== RECORDS ==
....

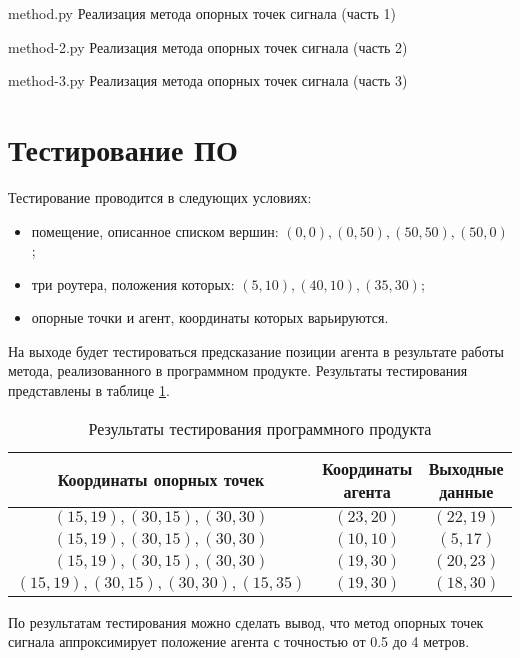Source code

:     {method.py}
    {Реализация метода опорных точек сигнала (часть 1)}

    {method-2.py}
    {Реализация метода опорных точек сигнала (часть 2)}

\clearpage

    {method-3.py}
    {Реализация метода опорных точек сигнала (часть 3)}

\clearpage

\section{Тестирование ПО}

Тестирование проводится в следующих условиях:

\begin{itemize}[label=---]
    \item помещение, описанное списком вершин: $(0, 0), (0, 50), (50, 50), (50, 0)$;
    \item три роутера, положения которых: $(5, 10), (40, 10), (35, 30)$;
    \item опорные точки и агент, координаты которых варьируются.
\end{itemize}

На выходе будет тестироваться предсказание позиции агента в результате работы метода, реализованного в программном продукте. Результаты тестирования представлены в таблице \ref{tab:test}.

\begin{table}[H]
    \caption{Результаты тестирования программного продукта}
    \label{tab:test}
    \centering
    \begin{tabular}{|c|c|c|}
        \hline
        Координаты опорных точек & Координаты агента & Выходные данные \\
        \hline
        $(15, 19), (30, 15), (30, 30)$ & $(23, 20)$ & $(22, 19)$ \\
        \hline
        $(15, 19), (30, 15), (30, 30)$ & $(10, 10)$ & $(5, 17)$ \\
        \hline
        $(15, 19), (30, 15), (30, 30)$ & $(19, 30)$ & $(20, 23)$ \\
        \hline
        $(15, 19), (30, 15), (30, 30), (15, 35)$ & $(19, 30)$ & $(18, 30)$ \\
        \hline
    \end{tabular}
\end{table}

По результатам тестирования можно сделать вывод, что метод опорных точек сигнала аппроксимирует положение агента с точностью от 0.5 до 4 метров.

....

== EXERCISE GOAL ==
Of the lines above, show those in which "часть" appears.

== THE COMPLETED TASK ==
    {Реализация метода опорных точек сигнала (часть 1)}
    {Реализация метода опорных точек сигнала (часть 2)}
    {Реализация метода опорных точек сигнала (часть 3)}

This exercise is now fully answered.